The Joint Bookrunners and Co-Lead Manager and their affiliates are acting
exclusively for the Company and Novo Nordisk A/S and no one else in connection
with the offering. They will not regard any other person as their respective
clients in relation to the offering and will not be responsible to anyone other
than the Company and Novo Nordisk A/S for providing the protections afforded to
their respective clients, nor for providing advice in relation to the offering,
the contents of this announcement or any transaction, arrangement or other
matter referred to herein.

In connection with the offering, the Joint Bookrunners and Co-Lead Manager and
any of their affiliates, acting as investors for their own accounts, may
purchase shares and in that capacity may retain, purchase, sell, offer to sell
or otherwise deal for their own accounts in such shares and other securities of
the Company or related investments in connection with the offering or otherwise.
Accordingly, references in the offering circular as supplemented to the shares
being issued, offered, acquired, placed or otherwise dealt in should be read as
including any issue or offer to, or acquisition, placing or dealing by, such
Joint Bookrunners and Co-Lead Manager and any of their affiliates acting as
investors for their own accounts. The Joint Bookrunners and Co-Lead Manager do
not intend to disclose the extent of any such investment or transactions
otherwise than in accordance with any legal or regulatory obligations to do so.
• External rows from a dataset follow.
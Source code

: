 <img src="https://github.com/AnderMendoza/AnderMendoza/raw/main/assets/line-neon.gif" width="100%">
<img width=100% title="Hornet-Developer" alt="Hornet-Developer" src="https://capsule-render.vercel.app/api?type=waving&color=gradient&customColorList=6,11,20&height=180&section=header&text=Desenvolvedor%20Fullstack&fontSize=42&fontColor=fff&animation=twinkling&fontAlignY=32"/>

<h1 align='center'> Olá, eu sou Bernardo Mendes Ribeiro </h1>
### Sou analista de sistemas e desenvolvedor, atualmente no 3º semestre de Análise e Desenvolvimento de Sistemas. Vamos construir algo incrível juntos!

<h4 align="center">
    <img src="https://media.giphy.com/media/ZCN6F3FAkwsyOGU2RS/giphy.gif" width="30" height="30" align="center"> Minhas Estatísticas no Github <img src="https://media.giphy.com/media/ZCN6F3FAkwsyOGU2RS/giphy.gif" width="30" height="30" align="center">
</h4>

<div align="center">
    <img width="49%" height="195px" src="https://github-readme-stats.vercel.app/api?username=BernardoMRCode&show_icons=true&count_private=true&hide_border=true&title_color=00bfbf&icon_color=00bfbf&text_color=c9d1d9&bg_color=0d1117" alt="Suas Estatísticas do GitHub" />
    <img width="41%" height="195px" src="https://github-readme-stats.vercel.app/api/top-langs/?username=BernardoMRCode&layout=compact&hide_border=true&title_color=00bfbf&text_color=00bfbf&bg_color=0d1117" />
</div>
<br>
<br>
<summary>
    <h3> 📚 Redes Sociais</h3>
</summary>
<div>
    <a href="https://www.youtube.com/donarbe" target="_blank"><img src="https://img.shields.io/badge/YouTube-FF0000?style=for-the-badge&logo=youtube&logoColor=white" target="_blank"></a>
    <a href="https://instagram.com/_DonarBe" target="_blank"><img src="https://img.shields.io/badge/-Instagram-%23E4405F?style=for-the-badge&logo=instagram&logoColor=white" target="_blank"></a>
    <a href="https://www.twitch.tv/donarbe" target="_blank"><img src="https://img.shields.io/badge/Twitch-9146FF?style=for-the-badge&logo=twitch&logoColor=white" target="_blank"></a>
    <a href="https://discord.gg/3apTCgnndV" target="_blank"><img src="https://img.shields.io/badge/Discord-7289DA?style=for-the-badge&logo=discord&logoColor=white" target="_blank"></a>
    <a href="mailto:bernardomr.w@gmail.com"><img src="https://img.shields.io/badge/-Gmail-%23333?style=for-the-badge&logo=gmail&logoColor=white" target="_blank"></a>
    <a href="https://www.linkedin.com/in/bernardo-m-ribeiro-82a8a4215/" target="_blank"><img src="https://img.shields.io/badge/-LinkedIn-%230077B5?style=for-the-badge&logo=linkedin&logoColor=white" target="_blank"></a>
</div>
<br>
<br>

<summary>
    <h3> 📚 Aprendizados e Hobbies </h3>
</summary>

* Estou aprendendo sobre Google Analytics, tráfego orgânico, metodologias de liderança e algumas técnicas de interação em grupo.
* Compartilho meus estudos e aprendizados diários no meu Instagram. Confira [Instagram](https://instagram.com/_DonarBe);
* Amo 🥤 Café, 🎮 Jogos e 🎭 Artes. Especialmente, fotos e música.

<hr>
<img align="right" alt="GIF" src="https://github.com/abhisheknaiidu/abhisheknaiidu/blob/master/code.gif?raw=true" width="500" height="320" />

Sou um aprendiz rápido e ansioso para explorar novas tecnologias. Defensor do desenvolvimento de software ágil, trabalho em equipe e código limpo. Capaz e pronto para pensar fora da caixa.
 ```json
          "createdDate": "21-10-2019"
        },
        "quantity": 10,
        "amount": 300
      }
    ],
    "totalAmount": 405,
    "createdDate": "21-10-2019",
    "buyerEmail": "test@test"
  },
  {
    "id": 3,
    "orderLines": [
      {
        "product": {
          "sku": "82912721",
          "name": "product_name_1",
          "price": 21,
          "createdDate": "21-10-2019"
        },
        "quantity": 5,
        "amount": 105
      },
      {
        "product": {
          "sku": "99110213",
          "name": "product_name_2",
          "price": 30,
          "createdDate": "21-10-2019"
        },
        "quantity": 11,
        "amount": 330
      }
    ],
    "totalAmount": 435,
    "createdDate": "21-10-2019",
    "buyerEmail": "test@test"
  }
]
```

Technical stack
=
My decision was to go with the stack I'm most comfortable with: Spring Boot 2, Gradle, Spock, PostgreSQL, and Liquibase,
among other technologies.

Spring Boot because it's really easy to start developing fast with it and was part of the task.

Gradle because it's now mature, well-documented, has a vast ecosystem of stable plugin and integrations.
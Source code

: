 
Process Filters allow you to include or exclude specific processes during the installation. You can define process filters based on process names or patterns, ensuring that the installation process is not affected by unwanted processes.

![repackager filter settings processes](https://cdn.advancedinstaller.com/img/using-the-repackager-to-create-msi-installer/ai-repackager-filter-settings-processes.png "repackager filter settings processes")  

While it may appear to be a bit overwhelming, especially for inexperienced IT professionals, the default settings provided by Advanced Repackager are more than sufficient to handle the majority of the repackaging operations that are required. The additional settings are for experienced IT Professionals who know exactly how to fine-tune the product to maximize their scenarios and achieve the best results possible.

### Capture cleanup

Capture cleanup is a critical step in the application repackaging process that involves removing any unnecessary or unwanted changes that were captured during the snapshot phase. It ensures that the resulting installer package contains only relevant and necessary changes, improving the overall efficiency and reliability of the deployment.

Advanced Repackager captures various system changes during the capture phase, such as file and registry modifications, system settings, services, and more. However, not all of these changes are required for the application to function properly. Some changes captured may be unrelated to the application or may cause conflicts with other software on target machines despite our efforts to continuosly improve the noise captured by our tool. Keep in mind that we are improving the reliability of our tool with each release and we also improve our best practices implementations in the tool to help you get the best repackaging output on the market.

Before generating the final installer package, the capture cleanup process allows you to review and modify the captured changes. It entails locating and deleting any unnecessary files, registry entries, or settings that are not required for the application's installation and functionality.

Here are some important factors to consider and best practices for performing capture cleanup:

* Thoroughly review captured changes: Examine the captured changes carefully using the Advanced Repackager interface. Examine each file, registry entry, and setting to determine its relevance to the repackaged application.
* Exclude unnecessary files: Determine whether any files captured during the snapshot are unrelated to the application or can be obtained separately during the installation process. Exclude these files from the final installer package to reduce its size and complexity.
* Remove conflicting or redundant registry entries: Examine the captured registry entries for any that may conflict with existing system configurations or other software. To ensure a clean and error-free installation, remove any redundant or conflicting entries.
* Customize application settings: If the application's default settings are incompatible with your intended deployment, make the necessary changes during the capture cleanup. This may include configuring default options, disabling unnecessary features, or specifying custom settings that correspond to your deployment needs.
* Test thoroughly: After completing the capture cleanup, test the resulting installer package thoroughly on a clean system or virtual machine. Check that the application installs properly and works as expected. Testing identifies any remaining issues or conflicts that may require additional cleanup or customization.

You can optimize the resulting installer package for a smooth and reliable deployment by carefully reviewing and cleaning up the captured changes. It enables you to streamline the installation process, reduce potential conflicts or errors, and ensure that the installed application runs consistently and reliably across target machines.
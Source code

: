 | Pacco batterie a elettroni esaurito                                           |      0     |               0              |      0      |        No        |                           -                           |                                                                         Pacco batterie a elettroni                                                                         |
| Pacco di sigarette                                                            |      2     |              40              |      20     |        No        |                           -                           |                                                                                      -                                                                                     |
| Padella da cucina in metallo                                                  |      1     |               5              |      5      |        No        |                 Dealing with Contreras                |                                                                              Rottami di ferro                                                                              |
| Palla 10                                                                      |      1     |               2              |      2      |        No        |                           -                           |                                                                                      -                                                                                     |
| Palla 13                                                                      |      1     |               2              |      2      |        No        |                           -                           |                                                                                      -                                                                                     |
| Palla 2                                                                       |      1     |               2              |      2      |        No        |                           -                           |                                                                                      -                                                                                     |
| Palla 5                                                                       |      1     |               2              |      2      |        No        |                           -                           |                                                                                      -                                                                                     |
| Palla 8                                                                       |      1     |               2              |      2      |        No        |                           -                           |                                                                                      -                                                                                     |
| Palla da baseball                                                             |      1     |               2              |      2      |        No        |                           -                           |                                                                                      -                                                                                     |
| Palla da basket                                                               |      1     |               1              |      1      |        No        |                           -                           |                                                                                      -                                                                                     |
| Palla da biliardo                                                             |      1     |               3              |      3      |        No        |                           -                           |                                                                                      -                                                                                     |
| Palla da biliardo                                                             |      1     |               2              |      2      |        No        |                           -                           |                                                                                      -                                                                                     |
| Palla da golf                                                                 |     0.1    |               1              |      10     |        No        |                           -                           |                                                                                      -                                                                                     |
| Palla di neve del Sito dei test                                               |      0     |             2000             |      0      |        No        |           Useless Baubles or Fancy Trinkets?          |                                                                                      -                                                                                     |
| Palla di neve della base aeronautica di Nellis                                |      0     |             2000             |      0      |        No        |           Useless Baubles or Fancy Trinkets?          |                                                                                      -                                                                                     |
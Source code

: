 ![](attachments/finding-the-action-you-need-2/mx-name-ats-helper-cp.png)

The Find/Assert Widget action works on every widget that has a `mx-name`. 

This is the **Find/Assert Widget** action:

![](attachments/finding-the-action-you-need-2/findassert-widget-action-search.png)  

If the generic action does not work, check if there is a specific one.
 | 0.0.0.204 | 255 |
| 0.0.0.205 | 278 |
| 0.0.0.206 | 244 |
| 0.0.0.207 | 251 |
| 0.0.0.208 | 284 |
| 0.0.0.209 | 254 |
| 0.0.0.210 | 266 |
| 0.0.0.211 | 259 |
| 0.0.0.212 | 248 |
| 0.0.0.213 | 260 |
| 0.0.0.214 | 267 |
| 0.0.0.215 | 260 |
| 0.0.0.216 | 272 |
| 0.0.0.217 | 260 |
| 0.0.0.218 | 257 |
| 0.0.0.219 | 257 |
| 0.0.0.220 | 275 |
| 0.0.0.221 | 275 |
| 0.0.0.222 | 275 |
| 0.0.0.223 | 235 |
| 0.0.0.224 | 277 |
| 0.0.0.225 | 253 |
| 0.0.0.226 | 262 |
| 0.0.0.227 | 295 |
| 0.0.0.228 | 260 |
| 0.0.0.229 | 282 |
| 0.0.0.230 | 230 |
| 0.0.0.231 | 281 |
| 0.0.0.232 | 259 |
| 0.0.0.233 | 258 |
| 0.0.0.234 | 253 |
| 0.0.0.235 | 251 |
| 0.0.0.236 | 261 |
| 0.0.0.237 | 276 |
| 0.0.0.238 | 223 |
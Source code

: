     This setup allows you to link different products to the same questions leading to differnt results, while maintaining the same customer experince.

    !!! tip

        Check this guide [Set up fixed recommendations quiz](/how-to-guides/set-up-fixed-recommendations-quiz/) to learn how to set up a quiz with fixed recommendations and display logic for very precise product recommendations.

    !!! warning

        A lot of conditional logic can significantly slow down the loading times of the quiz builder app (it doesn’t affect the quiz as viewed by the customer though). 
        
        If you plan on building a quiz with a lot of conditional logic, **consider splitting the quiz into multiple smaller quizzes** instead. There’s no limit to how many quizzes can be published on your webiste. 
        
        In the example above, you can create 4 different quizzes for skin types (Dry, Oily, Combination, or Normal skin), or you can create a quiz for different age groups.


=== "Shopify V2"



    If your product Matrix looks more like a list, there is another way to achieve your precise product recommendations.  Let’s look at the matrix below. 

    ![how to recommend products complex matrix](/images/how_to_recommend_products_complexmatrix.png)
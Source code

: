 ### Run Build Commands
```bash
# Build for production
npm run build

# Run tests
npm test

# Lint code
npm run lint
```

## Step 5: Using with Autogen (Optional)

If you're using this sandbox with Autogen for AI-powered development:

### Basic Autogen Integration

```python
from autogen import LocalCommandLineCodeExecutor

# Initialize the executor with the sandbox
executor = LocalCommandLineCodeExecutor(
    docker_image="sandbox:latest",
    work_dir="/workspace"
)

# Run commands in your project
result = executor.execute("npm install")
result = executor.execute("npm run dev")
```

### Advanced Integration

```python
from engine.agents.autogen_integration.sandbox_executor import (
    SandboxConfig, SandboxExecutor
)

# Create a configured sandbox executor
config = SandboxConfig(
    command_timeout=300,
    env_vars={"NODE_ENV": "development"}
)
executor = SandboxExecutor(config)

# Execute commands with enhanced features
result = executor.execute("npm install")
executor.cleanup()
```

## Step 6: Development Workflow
In connection with the offering, Danske Bank A/S and Morgan Stanley & Co.
International plc (the "Stabilising Managers") (or agents acting on behalf of
the Stabilising Managers) may over-allot securities or effect transactions with
a view to supporting the market price of the securities at a level higher than
that which might otherwise prevail.  However, there is no assurance that the
Stabilising Managers (or agents acting on behalf of the Stabilising Managers)
will undertake stabilisation actions.  Any stabilisation action may begin on or
after the date of commencement of trading and official listing of the securities
on NASDAQ OMX Copenhagen A/S and, if begun, may be ended at any time, but it
must end no later than 30 days after the date of commencement of trading and
official listing of the securities.

Matters discussed in this announcement may constitute forward-looking
statements. Forward-looking statements are statements that are not historical
facts and that can be identified by words such as "believe", "expect",
"anticipate", "intends", "estimate", "will", "may", "continue", "should", and
similar expressions. The forward-looking statements in this announcement are
based upon various assumptions, many of which are based, in turn, upon further
assumptions. Although the Company believes that these assumptions were
reasonable when made, these assumptions are inherently subject to significant
known and unknown risks, uncertainties, contingencies and other important
factors which are difficult or impossible to predict and are beyond its control.
Such risks, uncertainties, contingencies and other important factors could cause
actual events to differ materially from the expectations expressed or implied in
this release by such forward-looking statements. The information, opinions and
forward-looking statements contained in this announcement speak only as at its
date, and are subject to change without notice.